▶ _Exercise brief_:
An exact reprint of all the records is the expected answer.

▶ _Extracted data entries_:
______
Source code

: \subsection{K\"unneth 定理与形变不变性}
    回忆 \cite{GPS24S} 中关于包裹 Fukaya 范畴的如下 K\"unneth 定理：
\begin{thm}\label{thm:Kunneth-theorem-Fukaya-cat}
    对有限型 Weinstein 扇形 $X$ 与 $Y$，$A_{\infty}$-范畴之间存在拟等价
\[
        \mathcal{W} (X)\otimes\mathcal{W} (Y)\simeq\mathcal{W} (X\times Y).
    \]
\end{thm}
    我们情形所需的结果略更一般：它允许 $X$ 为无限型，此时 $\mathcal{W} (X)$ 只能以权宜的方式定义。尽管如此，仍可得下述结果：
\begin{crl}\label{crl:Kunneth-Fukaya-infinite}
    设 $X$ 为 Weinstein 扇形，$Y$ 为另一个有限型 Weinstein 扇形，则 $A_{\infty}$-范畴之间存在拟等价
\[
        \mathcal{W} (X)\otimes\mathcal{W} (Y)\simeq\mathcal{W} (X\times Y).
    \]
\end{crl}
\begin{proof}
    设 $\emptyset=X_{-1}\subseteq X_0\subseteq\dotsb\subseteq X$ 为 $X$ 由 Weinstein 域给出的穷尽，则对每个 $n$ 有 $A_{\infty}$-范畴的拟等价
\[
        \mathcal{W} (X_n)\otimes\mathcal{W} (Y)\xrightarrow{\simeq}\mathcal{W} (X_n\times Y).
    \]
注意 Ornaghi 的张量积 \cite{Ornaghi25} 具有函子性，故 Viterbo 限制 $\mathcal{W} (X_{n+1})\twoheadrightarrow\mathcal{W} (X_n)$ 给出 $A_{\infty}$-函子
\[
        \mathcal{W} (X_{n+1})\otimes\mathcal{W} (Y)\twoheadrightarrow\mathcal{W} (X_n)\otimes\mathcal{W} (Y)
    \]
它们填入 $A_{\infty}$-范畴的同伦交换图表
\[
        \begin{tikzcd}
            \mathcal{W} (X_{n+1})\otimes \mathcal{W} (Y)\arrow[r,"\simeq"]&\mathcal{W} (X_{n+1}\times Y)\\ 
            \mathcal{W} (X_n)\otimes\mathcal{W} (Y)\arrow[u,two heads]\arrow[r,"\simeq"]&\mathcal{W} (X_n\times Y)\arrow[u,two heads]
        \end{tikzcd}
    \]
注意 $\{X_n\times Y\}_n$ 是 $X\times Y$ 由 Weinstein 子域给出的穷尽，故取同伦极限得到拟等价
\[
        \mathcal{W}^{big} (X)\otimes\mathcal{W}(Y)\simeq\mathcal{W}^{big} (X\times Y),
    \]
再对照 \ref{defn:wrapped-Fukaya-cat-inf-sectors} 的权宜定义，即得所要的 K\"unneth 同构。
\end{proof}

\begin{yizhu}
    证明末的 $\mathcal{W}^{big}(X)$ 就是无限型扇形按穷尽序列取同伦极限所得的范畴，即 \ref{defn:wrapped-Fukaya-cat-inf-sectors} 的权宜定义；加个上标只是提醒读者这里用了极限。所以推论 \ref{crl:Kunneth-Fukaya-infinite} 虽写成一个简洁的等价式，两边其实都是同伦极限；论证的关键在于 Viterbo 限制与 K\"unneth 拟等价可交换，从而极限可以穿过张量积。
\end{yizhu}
______
▶ _Exercise result_:
Source code

: \subsection{K\"unneth 定理与形变不变性}
    回忆 \cite{GPS24S} 中关于包裹 Fukaya 范畴的如下 K\"unneth 定理：
\begin{thm}\label{thm:Kunneth-theorem-Fukaya-cat}
    对有限型 Weinstein 扇形 $X$ 与 $Y$，$A_{\infty}$-范畴之间存在拟等价
\[
        \mathcal{W} (X)\otimes\mathcal{W} (Y)\simeq\mathcal{W} (X\times Y).
    \]
\end{thm}
    我们情形所需的结果略更一般：它允许 $X$ 为无限型，此时 $\mathcal{W} (X)$ 只能以权宜的方式定义。尽管如此，仍可得下述结果：
\begin{crl}\label{crl:Kunneth-Fukaya-infinite}
    设 $X$ 为 Weinstein 扇形，$Y$ 为另一个有限型 Weinstein 扇形，则 $A_{\infty}$-范畴之间存在拟等价
\[
        \mathcal{W} (X)\otimes\mathcal{W} (Y)\simeq\mathcal{W} (X\times Y).
    \]
\end{crl}
\begin{proof}
    设 $\emptyset=X_{-1}\subseteq X_0\subseteq\dotsb\subseteq X$ 为 $X$ 由 Weinstein 域给出的穷尽，则对每个 $n$ 有 $A_{\infty}$-范畴的拟等价
\[
        \mathcal{W} (X_n)\otimes\mathcal{W} (Y)\xrightarrow{\simeq}\mathcal{W} (X_n\times Y).
    \]
注意 Ornaghi 的张量积 \cite{Ornaghi25} 具有函子性，故 Viterbo 限制 $\mathcal{W} (X_{n+1})\twoheadrightarrow\mathcal{W} (X_n)$ 给出 $A_{\infty}$-函子
\[
        \mathcal{W} (X_{n+1})\otimes\mathcal{W} (Y)\twoheadrightarrow\mathcal{W} (X_n)\otimes\mathcal{W} (Y)
    \]
它们填入 $A_{\infty}$-范畴的同伦交换图表
\[
        \begin{tikzcd}
            \mathcal{W} (X_{n+1})\otimes \mathcal{W} (Y)\arrow[r,"\simeq"]&\mathcal{W} (X_{n+1}\times Y)\\ 
            \mathcal{W} (X_n)\otimes\mathcal{W} (Y)\arrow[u,two heads]\arrow[r,"\simeq"]&\mathcal{W} (X_n\times Y)\arrow[u,two heads]
        \end{tikzcd}
    \]
注意 $\{X_n\times Y\}_n$ 是 $X\times Y$ 由 Weinstein 子域给出的穷尽，故取同伦极限得到拟等价
\[
        \mathcal{W}^{big} (X)\otimes\mathcal{W}(Y)\simeq\mathcal{W}^{big} (X\times Y),
    \]
再对照 \ref{defn:wrapped-Fukaya-cat-inf-sectors} 的权宜定义，即得所要的 K\"unneth 同构。
\end{proof}

\begin{yizhu}
    证明末的 $\mathcal{W}^{big}(X)$ 就是无限型扇形按穷尽序列取同伦极限所得的范畴，即 \ref{defn:wrapped-Fukaya-cat-inf-sectors} 的权宜定义；加个上标只是提醒读者这里用了极限。所以推论 \ref{crl:Kunneth-Fukaya-infinite} 虽写成一个简洁的等价式，两边其实都是同伦极限；论证的关键在于 Viterbo 限制与 K\"unneth 拟等价可交换，从而极限可以穿过张量积。
\end{yizhu}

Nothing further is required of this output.